Last night I had one of those dreams that you could only have at the end of the year. I was called into an office where this woman was sitting behind a desk. Her hair was all grown out long and she held out her arm as if to say "have a seat" so I did. I thought I was going in for a Reiki appointment; but it turns out I was, for lack of a better term, at an exit interview. We went over the past year and what had happened and why we lost touch, then a friend who I had a falling out with the year before came to pick me up for dinner! What the hell? Leave me alone already. This is one of those times that I wonder if I'm the one with the problem letting go or is it them? Am I being pulled on psychically or are they pulling me? Is it possible that on some other level, some alternate universe, we are still friends and hanging out all the time?

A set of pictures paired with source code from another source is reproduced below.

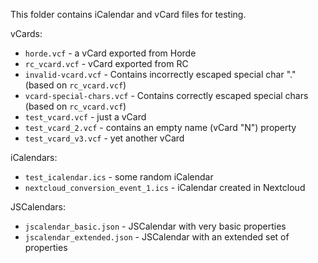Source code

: This folder contains iCalendar and vCard files for testing.

vCards:
* `horde.vcf` - a vCard exported from Horde
* `rc_vcard.vcf` - vCard exported from RC
* `invalid-vcard.vcf` - Contains incorrectly escaped special char "." (based on `rc_vcard.vcf`)
* `vcard-special-chars.vcf` - Contains correctly escaped special chars (based on `rc_vcard.vcf`)
* `test_vcard.vcf` - just a vCard
* `test_vcard_2.vcf` - contains an empty name (vCard "N") property
* `test_vcard_v3.vcf` - yet another vCard

iCalendars:
* `test_icalendar.ics` - some random iCalendar
* `nextcloud_conversion_event_1.ics` - iCalendar created in Nextcloud

JSCalendars:
* `jscalendar_basic.json` - JSCalendar with very basic properties
* `jscalendar_extended.json` - JSCalendar with an extended set of properties
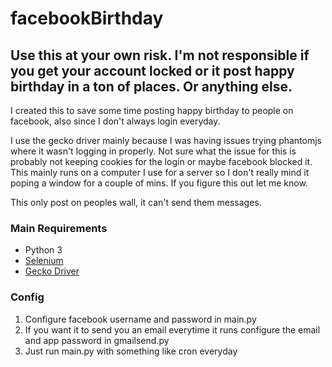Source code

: # facebookBirthday

## Use this at your own risk.  I'm not responsible if you get your account locked or it post happy birthday in a ton of places. Or anything else.

I created this to save some time posting happy birthday to people on facebook, also since I don't always login everyday.

I use the gecko driver mainly because I was having issues trying phantomjs where it wasn't logging in properly.  Not sure what the issue for this is probably not keeping cookies for the login or maybe facebook blocked it.  This mainly runs on a computer I use for a server so I don't really mind it poping a window for a couple of mins.  If you figure this out let me know.

This only post on peoples wall, it can't send them messages.

### Main Requirements
* Python 3
* [Selenium](http://selenium-python.readthedocs.io/)
* [Gecko Driver](https://github.com/mozilla/geckodriver/releases)

### Config
1. Configure facebook username and password in main.py
2. If you want it to send you an email everytime it runs configure the email and app password in gmailsend.py
3. Just run main.py with something like cron everyday
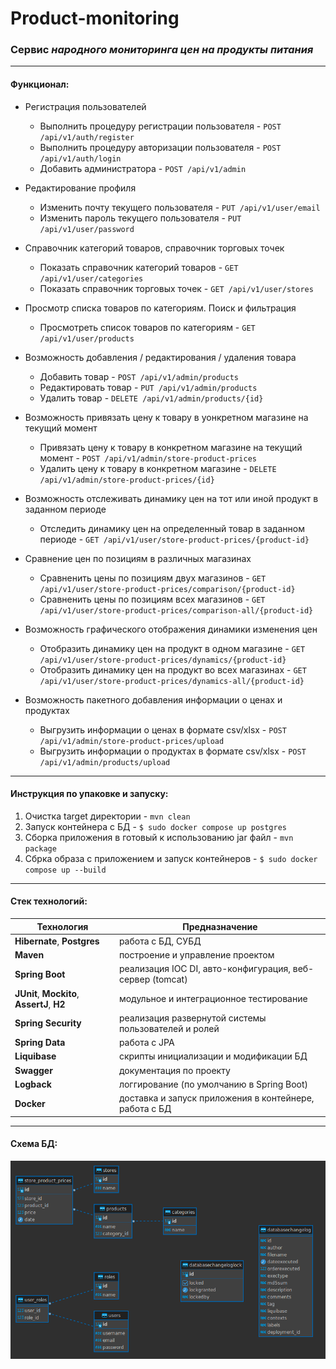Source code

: # Product-monitoring
### Сервис ***народного мониторинга цен на продукты питания***

---

#### Функционал:
- Регистрация пользователей
   - Выполнить процедуру регистрации пользователя - ``POST /api/v1/auth/register``
   - Выполнить процедуру авторизации пользователя - ``POST /api/v1/auth/login``
   - Добавить администратора - ``POST /api/v1/admin``


- Редактирование профиля
   - Изменить почту текущего пользователя - ``PUT /api/v1/user/email``
   - Изменить пароль текущего пользователя - ``PUT /api/v1/user/password``


- Справочник категорий товаров, справочник торговых точек
   - Показать справочник категорий товаров - ``GET /api/v1/user/categories``
   - Показать справочник торговых точек - ``GET /api/v1/user/stores``


- Просмотр списка товаров по категориям. Поиск и фильтрация
   - Просмотреть список товаров по категориям - ``GET /api/v1/user/products``
  

- Возможность добавления / редактирования / удаления товара
   - Добавить товар - ``POST /api/v1/admin/products``
   - Редактировать товар - ``PUT /api/v1/admin/products``
   - Удалить товар - ``DELETE /api/v1/admin/products/{id}``


- Возможность привязать цену к товару в уонкретном магазине на текущий момент
   - Привязать цену к товару в конкретном магазине на текущий момент - ``POST /api/v1/admin/store-product-prices``
   - Удалить цену к товару в конкретном магазине - ``DELETE /api/v1/admin/store-product-prices/{id}``


- Возможность отслеживать динамику цен на тот или иной продукт в заданном периоде
   - Отследить динамику цен на определенный товар в заданном периоде - ``GET /api/v1/user/store-product-prices/{product-id}``


- Сравнение цен по позициям в различных магазинах
   - Сравненить цены по позициям двух магазинов - ``GET /api/v1/user/store-product-prices/comparison/{product-id}``
   - Сравненить цены по позициям всех магазинов - ``GET /api/v1/user/store-product-prices/comparison-all/{product-id}``


- Возможность графического отображения динамики изменения цен
   - Отобразить динамику цен на продукт в одном магазине - ``GET /api/v1/user/store-product-prices/dynamics/{product-id}``
   - Отобразить динамику цен на продукт во всех магазинах - ``GET /api/v1/user/store-product-prices/dynamics-all/{product-id}``


- Возможность пакетного добавления информации о ценах и продуктах
   - Выгрузить информации о ценах в формате csv/xlsx - ``POST /api/v1/admin/store-product-prices/upload``
   - Выгрузить информации о продуктах в формате csv/xlsx - ``POST /api/v1/admin/products/upload``

---
#### Инструкция по упаковке и запуску:
1. Очистка target директории - ``mvn clean``
2. Запуск контейнера с БД - ``$ sudo docker compose up postgres``
3. Сборка приложения в готовый к использованию jar файл - ``mvn package``
4. Сбрка образа с приложением и запуск контейнеров - ``$ sudo docker compose up --build``

---
#### Стек технологий:
| Технология                                  | Предназначение                                            |
|---------------------------------------------|-----------------------------------------------------------|
| **Hibernate**, **Postgres**                 | работа с БД, СУБД                                         |
| **Maven**                                   | построение и управление проектом                          |
| **Spring Boot**                             | реализация IOC DI, авто-конфигурация, веб-сервер (tomcat) |
| **JUnit**, **Mockito**, **AssertJ**, **H2** | модульное и интеграционное тестирование                   |
| **Spring Security**                         | реализация развернутой системы пользователей и ролей      |
| **Spring Data**                             | работа с JPA                                              |
| **Liquibase**                               | скрипты инициализации и модификации БД                    |
| **Swagger**                                 | документация по проекту                                   |
| **Logback**                                 | логгирование (по умолчанию в Spring Boot)                 |
| **Docker**                                  | доставка и запуск приложения в контейнере, работа с БД    |

---
#### Схема БД:
![DBD.png](datamd%2FDBD.png)
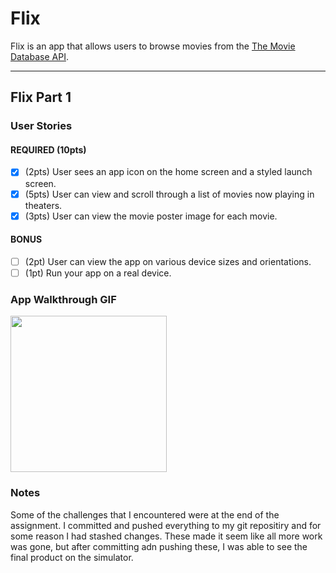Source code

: # Flix

Flix is an app that allows users to browse movies from the [The Movie Database API](http://docs.themoviedb.apiary.io/#).

---

## Flix Part 1

### User Stories

#### REQUIRED (10pts)
- [x] (2pts) User sees an app icon on the home screen and a styled launch screen.
- [x] (5pts) User can view and scroll through a list of movies now playing in theaters.
- [x] (3pts) User can view the movie poster image for each movie.

#### BONUS
- [ ] (2pt) User can view the app on various device sizes and orientations.
- [ ] (1pt) Run your app on a real device.

### App Walkthrough GIF

<img src="http://g.recordit.co/ZcJN5hhmyv.gif" width=250><br>

### Notes
Some of the challenges that I encountered were at the end of the assignment. I committed and pushed everything to my git repositiry and for some reason I had stashed changes. These made it seem like all more work was gone, but after committing adn pushing these, I was able to see the final product on the simulator.
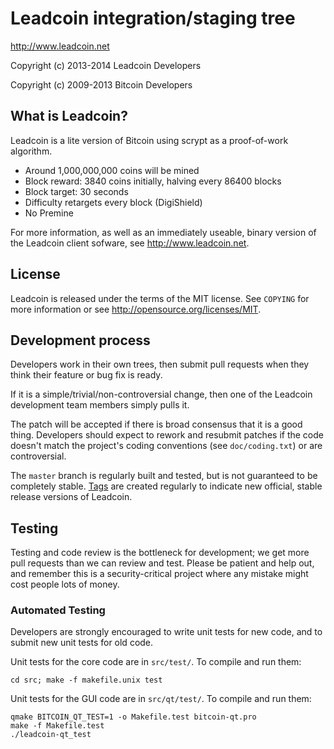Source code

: Leadcoin integration/staging tree
================================

http://www.leadcoin.net

Copyright (c) 2013-2014 Leadcoin Developers

Copyright (c) 2009-2013 Bitcoin Developers


What is Leadcoin?
----------------
Leadcoin is a lite version of Bitcoin using scrypt as a proof-of-work algorithm.
 - Around 1,000,000,000 coins will be mined
 - Block reward: 3840 coins initially, halving every 86400 blocks
 - Block target: 30 seconds
 - Difficulty retargets every block (DigiShield)
 - No Premine


For more information, as well as an immediately useable, binary version of
the Leadcoin client sofware, see http://www.leadcoin.net.

License
-------

Leadcoin is released under the terms of the MIT license. See `COPYING` for more
information or see http://opensource.org/licenses/MIT.

Development process
-------------------

Developers work in their own trees, then submit pull requests when they think
their feature or bug fix is ready.

If it is a simple/trivial/non-controversial change, then one of the Leadcoin
development team members simply pulls it.

The patch will be accepted if there is broad consensus that it is a good thing.
Developers should expect to rework and resubmit patches if the code doesn't
match the project's coding conventions (see `doc/coding.txt`) or are
controversial.

The `master` branch is regularly built and tested, but is not guaranteed to be
completely stable. [Tags](https://github.com/leadcoin-reboot/leadcoin/tags) are created
regularly to indicate new official, stable release versions of Leadcoin.

Testing
-------

Testing and code review is the bottleneck for development; we get more pull
requests than we can review and test. Please be patient and help out, and
remember this is a security-critical project where any mistake might cost people
lots of money.

### Automated Testing

Developers are strongly encouraged to write unit tests for new code, and to
submit new unit tests for old code.

Unit tests for the core code are in `src/test/`. To compile and run them:

    cd src; make -f makefile.unix test

Unit tests for the GUI code are in `src/qt/test/`. To compile and run them:

    qmake BITCOIN_QT_TEST=1 -o Makefile.test bitcoin-qt.pro
    make -f Makefile.test
    ./leadcoin-qt_test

I awoke at my normal time, five freaking minutes before my alarm goes off, only to lie in the bed for a few more snoozes. Today at work is quiet and lovely. It was so nice to have those four days off. I went to a very merry poker Christmas party on Christmas Eve where everyone loved the appetizer I brought - herb coated goat cheese and home made crostini (and I loved them for loving it) and I flirted with a boy who took me waaay too seriously (if you can imagine that). Christmas Day I hung out with a few lesbian friends of mine, two of them are in a couple. The other one is not. I wonder if people think I am with her when we are out. I try not to think about it or give a shit; but it does cross my mind. Especially when people are staring at the other two making out or holding hands, I kinda want to be like - hello, these are my friends, and although I am accepting of their lifestyle and would love for them to be able to get married and such, I'm not a practicing muff diver and would you please, please ask me out on a date, you handsome, handsome man.
The next day was spent walking around a beautiful outdoor mall with fancy stores and my friend with her kiddo. Sunday was all about me. I was supposed to have plans with someone from work, but we've tried so many times to get together and it hasn't worked, I'm giving up - again, why force it? If someone wants to stay in that ring of your life, there is obviously a reason and it's silly to try to reel them in if they have lead weights on their feet. If all you want to do is talk to me at work, fine, but that's it. If you don't want to go to lunch, fine, I won't ask you, if you don't want to come over, just tell me. But don't come back to me in the next week and be all "we never do anything" because you know what? I'm over it. I'm not going to beg you to be friends with me.
Everyone seems a bit more calm and relieved now (except me, now that I'm reading this ;) that Santa is back up in the North pole where he belongs. New Year's Eve is just four days away. Four days. Un-freaking believable. The thing I'm most excited about next year is the new Sex and the City movie, but, like our first official day off, does not come until May - what's a girl to do?